INPUT MATERIAL Start Marker
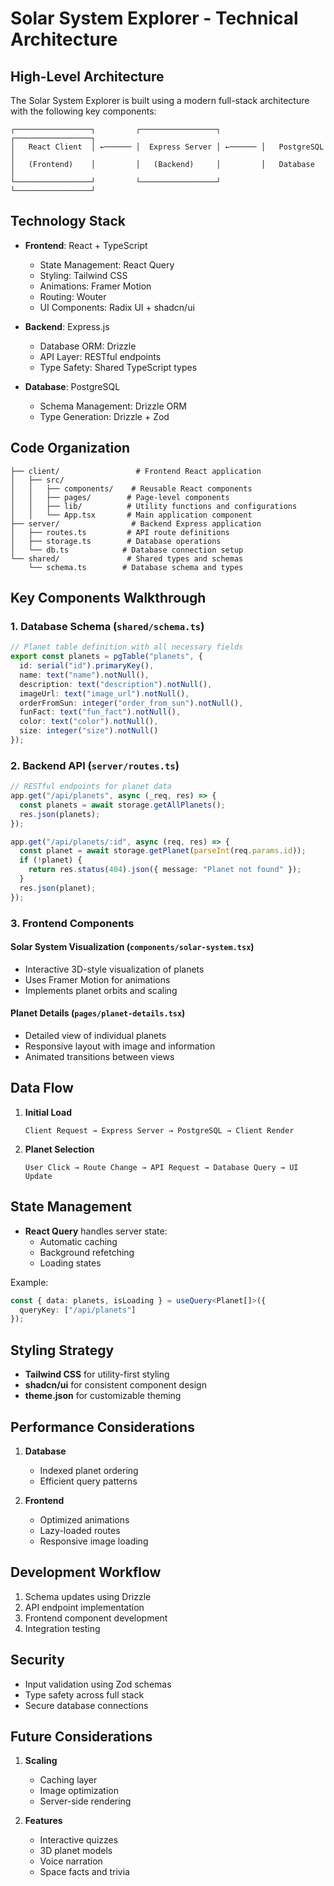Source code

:# Solar System Explorer - Technical Architecture

## High-Level Architecture

The Solar System Explorer is built using a modern full-stack architecture with the following key components:

```
┌─────────────────┐         ┌─────────────────┐         ┌─────────────────┐
│   React Client  │ ←────── │  Express Server │ ←────── │   PostgreSQL    │
│   (Frontend)    │         │   (Backend)     │         │   Database      │
└─────────────────┘         └─────────────────┘         └─────────────────┘
```

## Technology Stack

- **Frontend**: React + TypeScript
  - State Management: React Query
  - Styling: Tailwind CSS
  - Animations: Framer Motion
  - Routing: Wouter
  - UI Components: Radix UI + shadcn/ui

- **Backend**: Express.js
  - Database ORM: Drizzle
  - API Layer: RESTful endpoints
  - Type Safety: Shared TypeScript types

- **Database**: PostgreSQL
  - Schema Management: Drizzle ORM
  - Type Generation: Drizzle + Zod

## Code Organization

```
├── client/                 # Frontend React application
│   ├── src/
│   │   ├── components/    # Reusable React components
│   │   ├── pages/        # Page-level components
│   │   ├── lib/          # Utility functions and configurations
│   │   └── App.tsx       # Main application component
├── server/                # Backend Express application
│   ├── routes.ts         # API route definitions
│   ├── storage.ts        # Database operations
│   └── db.ts            # Database connection setup
└── shared/               # Shared types and schemas
    └── schema.ts        # Database schema and types
```

## Key Components Walkthrough

### 1. Database Schema (`shared/schema.ts`)
```typescript
// Planet table definition with all necessary fields
export const planets = pgTable("planets", {
  id: serial("id").primaryKey(),
  name: text("name").notNull(),
  description: text("description").notNull(),
  imageUrl: text("image_url").notNull(),
  orderFromSun: integer("order_from_sun").notNull(),
  funFact: text("fun_fact").notNull(),
  color: text("color").notNull(),
  size: integer("size").notNull()
});
```

### 2. Backend API (`server/routes.ts`)
```typescript
// RESTful endpoints for planet data
app.get("/api/planets", async (_req, res) => {
  const planets = await storage.getAllPlanets();
  res.json(planets);
});

app.get("/api/planets/:id", async (req, res) => {
  const planet = await storage.getPlanet(parseInt(req.params.id));
  if (!planet) {
    return res.status(404).json({ message: "Planet not found" });
  }
  res.json(planet);
});
```

### 3. Frontend Components

#### Solar System Visualization (`components/solar-system.tsx`)
- Interactive 3D-style visualization of planets
- Uses Framer Motion for animations
- Implements planet orbits and scaling

#### Planet Details (`pages/planet-details.tsx`)
- Detailed view of individual planets
- Responsive layout with image and information
- Animated transitions between views

## Data Flow

1. **Initial Load**
   ```
   Client Request → Express Server → PostgreSQL → Client Render
   ```

2. **Planet Selection**
   ```
   User Click → Route Change → API Request → Database Query → UI Update
   ```

## State Management

- **React Query** handles server state:
  - Automatic caching
  - Background refetching
  - Loading states

Example:
```typescript
const { data: planets, isLoading } = useQuery<Planet[]>({
  queryKey: ["/api/planets"]
});
```

## Styling Strategy

- **Tailwind CSS** for utility-first styling
- **shadcn/ui** for consistent component design
- **theme.json** for customizable theming

## Performance Considerations

1. **Database**
   - Indexed planet ordering
   - Efficient query patterns

2. **Frontend**
   - Optimized animations
   - Lazy-loaded routes
   - Responsive image loading

## Development Workflow

1. Schema updates using Drizzle
2. API endpoint implementation
3. Frontend component development
4. Integration testing

## Security

- Input validation using Zod schemas
- Type safety across full stack
- Secure database connections

## Future Considerations

1. **Scaling**
   - Caching layer
   - Image optimization
   - Server-side rendering

2. **Features**
   - Interactive quizzes
   - 3D planet models
   - Voice narration
   - Space facts and trivia
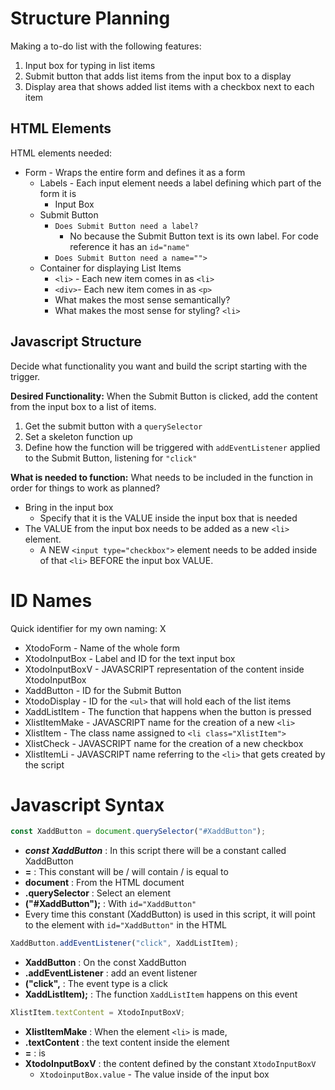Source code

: # Structure Planning

Making a to-do list with the following features:
1. Input box for typing in list items
2. Submit button that adds list items from the input box to a display
3. Display area that shows added list items with a checkbox next to each item

## HTML Elements

HTML elements needed:
- Form - Wraps the entire form and defines it as a form
    - Labels - Each input element needs a label defining which part of the form it is
        - Input Box
    - Submit Button
        - `Does Submit Button need a label?`
            - No because the Submit Button text is its own label. For code reference it has an `id="name"`
        - `Does Submit Button need a name="">`
    - Container for displaying List Items
        - `<li>` - Each new item comes in as `<li>`
        - `<div>`- Each new item comes in as `<p>`
        - What makes the most sense semantically?
        - What makes the most sense for styling? `<li>`

## Javascript Structure

Decide what functionality you want and build the script starting with the trigger.

**Desired Functionality:** When the Submit Button is clicked, add the content from the input box to a list of items.
1.  Get the submit button with a `querySelector`
2. Set a skeleton function up
3. Define how the function will be triggered with `addEventListener` applied to the Submit Button, listening for `"click"`

**What is needed to function:** What needs to be included in the function in order for things to work as planned?
- Bring in the input box
    - Specify that it is the VALUE inside the input box that is needed
- The VALUE from the input box needs to be added as a new `<li>` element.
    - A NEW `<input type="checkbox">` element needs to be added inside of that `<li>` BEFORE the input box VALUE.

# ID Names
Quick identifier for my own naming: X

- XtodoForm - Name of the whole form
- XtodoInputBox - Label and ID for the text input box
- XtodoInputBoxV - JAVASCRIPT representation of the content inside XtodoInputBox
- XaddButton - ID for the Submit Button
- XtodoDisplay - ID for the `<ul>` that will hold each of the list items
- XaddListItem - The function that happens when the button is pressed
- XlistItemMake - JAVASCRIPT name for the creation of a new `<li>`
- XlistItem - The class name assigned to `<li class="XlistItem">`
- XlistCheck - JAVASCRIPT name for the creation of a new checkbox
- XlistItemLi - JAVASCRIPT name referring to the `<li>` that gets created by the script

# Javascript Syntax
```javascript
const XaddButton = document.querySelector("#XaddButton");
```
- ***const XaddButton*** : In this script there will be a constant called XaddButton
- **=** : This constant will be / will contain / is equal to
- **document** : From the HTML document
- **.querySelector** : Select an element
- **("#XaddButton");** : With `id="XaddButton"`
- Every time this constant (XaddButton) is used in this script, it will point to the element with `id="XaddButton"` in the HTML

```javascript
XaddButton.addEventListener("click", XaddListItem);
```
- **XaddButton** : On the const XaddButton
- **.addEventListener** : add an event listener
- **("click",** : The event type is a click
- **XaddListItem);** : The function `XaddListItem` happens on this event

```javascript
XlistItem.textContent = XtodoInputBoxV;
```
- **XlistItemMake** : When the element `<li>` is made,
- **.textContent** : the text content inside the element
- **=** : is
- **XtodoInputBoxV** : the content defined by the constant `XtodoInputBoxV`
    - `XtodoinputBox.value` - The value inside of the input box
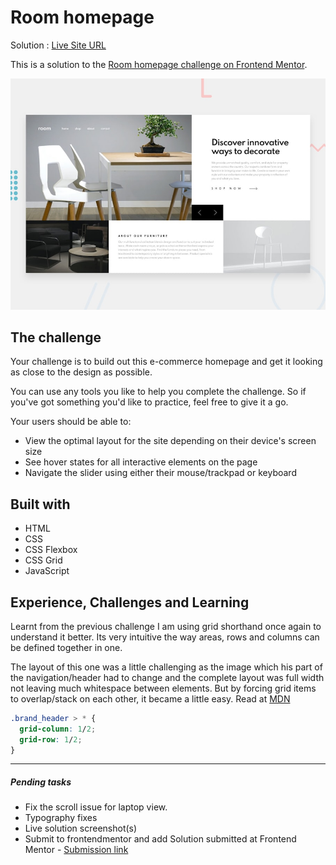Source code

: # Room homepage

Solution : [Live Site URL](https://frontend-mentor-challenges-ecru.vercel.app/room-homepage/)

This is a solution to the [Room homepage challenge on Frontend Mentor](https://www.frontendmentor.io/challenges/room-homepage-BtdBY_ENq).

![Design preview for the Room homepage coding challenge](./design/desktop-preview.jpg)

## The challenge

Your challenge is to build out this e-commerce homepage and get it looking as close to the design as possible.

You can use any tools you like to help you complete the challenge. So if you've got something you'd like to practice, feel free to give it a go.

Your users should be able to:

- View the optimal layout for the site depending on their device's screen size
- See hover states for all interactive elements on the page
- Navigate the slider using either their mouse/trackpad or keyboard

## Built with

- HTML
- CSS
- CSS Flexbox
- CSS Grid
- JavaScript

## Experience, Challenges and Learning

Learnt from the previous challenge I am using grid shorthand once again to understand it better. Its very intuitive the way areas, rows and columns can be defined together in one.

The layout of this one was a little challenging as the image which his part of the navigation/header had to change and the complete layout was full width not leaving much whitespace between elements. But by forcing grid items to overlap/stack on each other, it became a little easy. Read at [MDN](https://developer.mozilla.org/en-US/docs/Web/CSS/CSS_Grid_Layout/Basic_Concepts_of_Grid_Layout#control_of_overlapping_content)

```css
.brand_header > * {
  grid-column: 1/2;
  grid-row: 1/2;
}
```

---

##### Pending tasks

- Fix the scroll issue for laptop view.
- Typography fixes
- Live solution screenshot(s)
- Submit to frontendmentor and add Solution submitted at Frontend Mentor - [Submission link]()
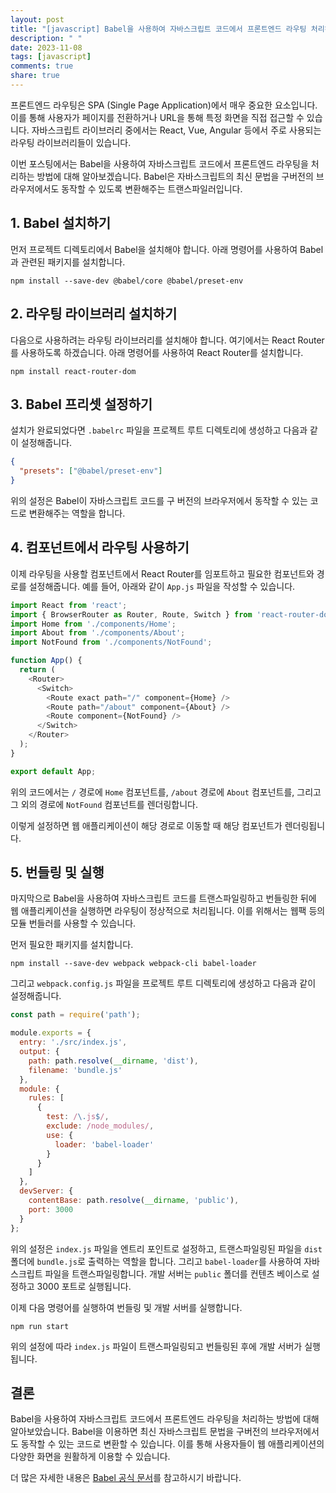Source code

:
 ```yaml
---
layout: post
title: "[javascript] Babel을 사용하여 자바스크립트 코드에서 프론트엔드 라우팅 처리하기"
description: " "
date: 2023-11-08
tags: [javascript]
comments: true
share: true
---
```


프론트엔드 라우팅은 SPA (Single Page Application)에서 매우 중요한 요소입니다. 이를 통해 사용자가 페이지를 전환하거나 URL을 통해 특정 화면을 직접 접근할 수 있습니다. 자바스크립트 라이브러리 중에서는 React, Vue, Angular 등에서 주로 사용되는 라우팅 라이브러리들이 있습니다.

이번 포스팅에서는 Babel을 사용하여 자바스크립트 코드에서 프론트엔드 라우팅을 처리하는 방법에 대해 알아보겠습니다. Babel은 자바스크립트의 최신 문법을 구버전의 브라우저에서도 동작할 수 있도록 변환해주는 트랜스파일러입니다.

## 1. Babel 설치하기

먼저 프로젝트 디렉토리에서 Babel을 설치해야 합니다. 아래 명령어를 사용하여 Babel과 관련된 패키지를 설치합니다.

```shell
npm install --save-dev @babel/core @babel/preset-env
```

## 2. 라우팅 라이브러리 설치하기

다음으로 사용하려는 라우팅 라이브러리를 설치해야 합니다. 여기에서는 React Router를 사용하도록 하겠습니다. 아래 명령어를 사용하여 React Router를 설치합니다.

```shell
npm install react-router-dom
```

## 3. Babel 프리셋 설정하기

설치가 완료되었다면 `.babelrc` 파일을 프로젝트 루트 디렉토리에 생성하고 다음과 같이 설정해줍니다.

```json
{
  "presets": ["@babel/preset-env"]
}
```

위의 설정은 Babel이 자바스크립트 코드를 구 버전의 브라우저에서 동작할 수 있는 코드로 변환해주는 역할을 합니다.

## 4. 컴포넌트에서 라우팅 사용하기

이제 라우팅을 사용할 컴포넌트에서 React Router를 임포트하고 필요한 컴포넌트와 경로를 설정해줍니다. 예를 들어, 아래와 같이 `App.js` 파일을 작성할 수 있습니다.

```javascript
import React from 'react';
import { BrowserRouter as Router, Route, Switch } from 'react-router-dom';
import Home from './components/Home';
import About from './components/About';
import NotFound from './components/NotFound';

function App() {
  return (
    <Router>
      <Switch>
        <Route exact path="/" component={Home} />
        <Route path="/about" component={About} />
        <Route component={NotFound} />
      </Switch>
    </Router>
  );
}

export default App;
```

위의 코드에서는 `/` 경로에 `Home` 컴포넌트를, `/about` 경로에 `About` 컴포넌트를, 그리고 그 외의 경로에 `NotFound` 컴포넌트를 렌더링합니다.

이렇게 설정하면 웹 애플리케이션이 해당 경로로 이동할 때 해당 컴포넌트가 렌더링됩니다.

## 5. 번들링 및 실행

마지막으로 Babel을 사용하여 자바스크립트 코드를 트랜스파일링하고 번들링한 뒤에 웹 애플리케이션을 실행하면 라우팅이 정상적으로 처리됩니다. 이를 위해서는 웹팩 등의 모듈 번들러를 사용할 수 있습니다.

먼저 필요한 패키지를 설치합니다.

```shell
npm install --save-dev webpack webpack-cli babel-loader
```

그리고 `webpack.config.js` 파일을 프로젝트 루트 디렉토리에 생성하고 다음과 같이 설정해줍니다.

```javascript
const path = require('path');

module.exports = {
  entry: './src/index.js',
  output: {
    path: path.resolve(__dirname, 'dist'),
    filename: 'bundle.js'
  },
  module: {
    rules: [
      {
        test: /\.js$/,
        exclude: /node_modules/,
        use: {
          loader: 'babel-loader'
        }
      }
    ]
  },
  devServer: {
    contentBase: path.resolve(__dirname, 'public'),
    port: 3000
  }
};
```

위의 설정은 `index.js` 파일을 엔트리 포인트로 설정하고, 트랜스파일링된 파일을 `dist` 폴더에 `bundle.js`로 출력하는 역할을 합니다. 그리고 `babel-loader`를 사용하여 자바스크립트 파일을 트랜스파일링합니다. 개발 서버는 `public` 폴더를 컨텐츠 베이스로 설정하고 3000 포트로 실행됩니다.

이제 다음 명령어를 실행하여 번들링 및 개발 서버를 실행합니다.

```shell
npm run start
```

위의 설정에 따라 `index.js` 파일이 트랜스파일링되고 번들링된 후에 개발 서버가 실행됩니다.

## 결론

Babel을 사용하여 자바스크립트 코드에서 프론트엔드 라우팅을 처리하는 방법에 대해 알아보았습니다. Babel을 이용하면 최신 자바스크립트 문법을 구버전의 브라우저에서도 동작할 수 있는 코드로 변환할 수 있습니다. 이를 통해 사용자들이 웹 애플리케이션의 다양한 화면을 원활하게 이용할 수 있습니다.

더 많은 자세한 내용은 [Babel 공식 문서](https://babeljs.io/docs/en/)를 참고하시기 바랍니다.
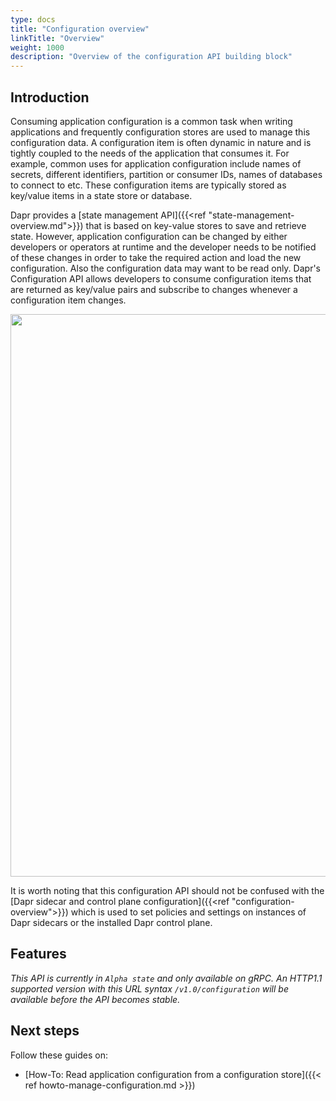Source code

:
 ```yaml
---
type: docs
title: "Configuration overview"
linkTitle: "Overview"
weight: 1000
description: "Overview of the configuration API building block"
---
```


## Introduction

Consuming application configuration is a common task when writing applications and frequently configuration stores are used to manage this configuration data. A configuration item is often dynamic in nature and is tightly coupled to the needs of the application that consumes it. For example, common uses for application configuration include names of secrets, different identifiers, partition or consumer IDs, names of databases to connect to etc. These configuration items are typically stored as key/value items in a state store or database.

Dapr provides a [state management API]({{<ref "state-management-overview.md">}}) that is based on key-value stores to save and retrieve state. However, application configuration can be changed by either developers or operators at runtime and the developer needs to be notified of these changes in order to take the required action and load the new configuration. Also the configuration data may want to be read only. Dapr's Configuration API allows developers to consume configuration items that are returned as key/value pairs and subscribe to changes whenever a configuration item changes.

<img src="/images/configuration-api-overview.png" width=900>

It is worth noting that this configuration API should not be confused with the [Dapr sidecar and control plane configuration]({{<ref "configuration-overview">}}) which is used to set policies and settings on instances of Dapr sidecars or the installed Dapr control plane.

## Features

*This API is currently in `Alpha state` and only available on gRPC. An HTTP1.1 supported version with this URL syntax `/v1.0/configuration` will be available before the API becomes stable.*

## Next steps
Follow these guides on:
- [How-To: Read application configuration from a configuration store]({{< ref howto-manage-configuration.md >}})

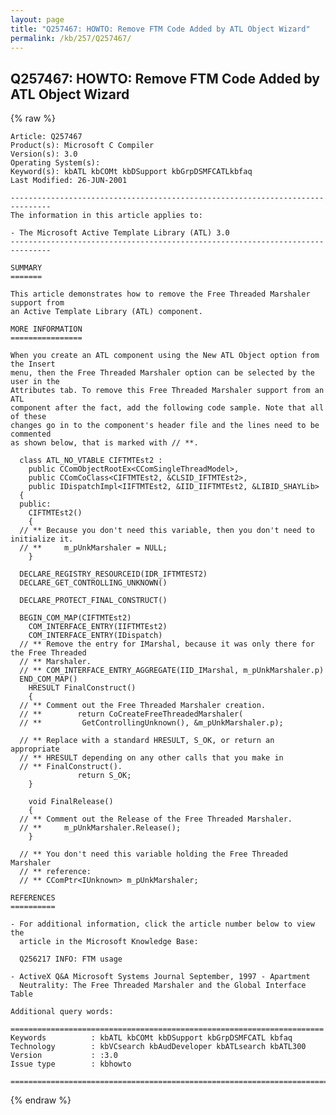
 ```yaml
---
layout: page
title: "Q257467: HOWTO: Remove FTM Code Added by ATL Object Wizard"
permalink: /kb/257/Q257467/
---
```


## Q257467: HOWTO: Remove FTM Code Added by ATL Object Wizard

{% raw %}

	Article: Q257467
	Product(s): Microsoft C Compiler
	Version(s): 3.0
	Operating System(s): 
	Keyword(s): kbATL kbCOMt kbDSupport kbGrpDSMFCATLkbfaq
	Last Modified: 26-JUN-2001
	
	-------------------------------------------------------------------------------
	The information in this article applies to:
	
	- The Microsoft Active Template Library (ATL) 3.0 
	-------------------------------------------------------------------------------
	
	SUMMARY
	=======
	
	This article demonstrates how to remove the Free Threaded Marshaler support from
	an Active Template Library (ATL) component.
	
	MORE INFORMATION
	================
	
	When you create an ATL component using the New ATL Object option from the Insert
	menu, then the Free Threaded Marshaler option can be selected by the user in the
	Attributes tab. To remove this Free Threaded Marshaler support from an ATL
	component after the fact, add the following code sample. Note that all of these
	changes go in to the component's header file and the lines need to be commented
	as shown below, that is marked with // **.
	
	  class ATL_NO_VTABLE CIFTMTEst2 : 
	  	public CComObjectRootEx<CComSingleThreadModel>,
	  	public CComCoClass<CIFTMTEst2, &CLSID_IFTMTEst2>,
	  	public IDispatchImpl<IIFTMTEst2, &IID_IIFTMTEst2, &LIBID_SHAYLib>
	  {
	  public:
	  	CIFTMTEst2()
	  	{
	  // ** Because you don't need this variable, then you don't need to initialize it.
	  // **		m_pUnkMarshaler = NULL;
	  	}
	
	  DECLARE_REGISTRY_RESOURCEID(IDR_IFTMTEST2)
	  DECLARE_GET_CONTROLLING_UNKNOWN()
	
	  DECLARE_PROTECT_FINAL_CONSTRUCT()
	
	  BEGIN_COM_MAP(CIFTMTEst2)
	  	COM_INTERFACE_ENTRY(IIFTMTEst2)
	  	COM_INTERFACE_ENTRY(IDispatch)
	  // ** Remove the entry for IMarshal, because it was only there for the Free Threaded
	  // ** Marshaler.
	  // ** COM_INTERFACE_ENTRY_AGGREGATE(IID_IMarshal, m_pUnkMarshaler.p)
	  END_COM_MAP()
	  	HRESULT FinalConstruct()
	  	{
	  // ** Comment out the Free Threaded Marshaler creation.
	  // **        return CoCreateFreeThreadedMarshaler(
	  // **			GetControllingUnknown(), &m_pUnkMarshaler.p);
	
	  // ** Replace with a standard HRESULT, S_OK, or return an appropriate 
	  // ** HRESULT depending on any other calls that you make in 
	  // ** FinalConstruct().
	               return S_OK;
	  	}
	
	  	void FinalRelease()
	  	{
	  // ** Comment out the Release of the Free Threaded Marshaler.
	  // **		m_pUnkMarshaler.Release();
	  	}
	   
	  // ** You don't need this variable holding the Free Threaded Marshaler
	  // ** reference:
	  // **	CComPtr<IUnknown> m_pUnkMarshaler;
	
	REFERENCES
	==========
	
	- For additional information, click the article number below to view the
	  article in the Microsoft Knowledge Base:
	
	  Q256217 INFO: FTM usage
	
	- ActiveX Q&A Microsoft Systems Journal September, 1997 - Apartment
	  Neutrality: The Free Threaded Marshaler and the Global Interface Table
	
	Additional query words:
	
	======================================================================
	Keywords          : kbATL kbCOMt kbDSupport kbGrpDSMFCATL kbfaq
	Technology        : kbVCsearch kbAudDeveloper kbATLsearch kbATL300
	Version           : :3.0
	Issue type        : kbhowto
	
	=============================================================================
	

{% endraw %}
INPUT MATERIAL End Marker
DIRECTIONS FOR THIS TASK: Apply a filter to the listing above so that only lines with "Tailwind" are kept, and copy those lines.

OUTPUT OF THE EXERCISE:
  - Styling: Tailwind CSS
- **Tailwind CSS** for utility-first styling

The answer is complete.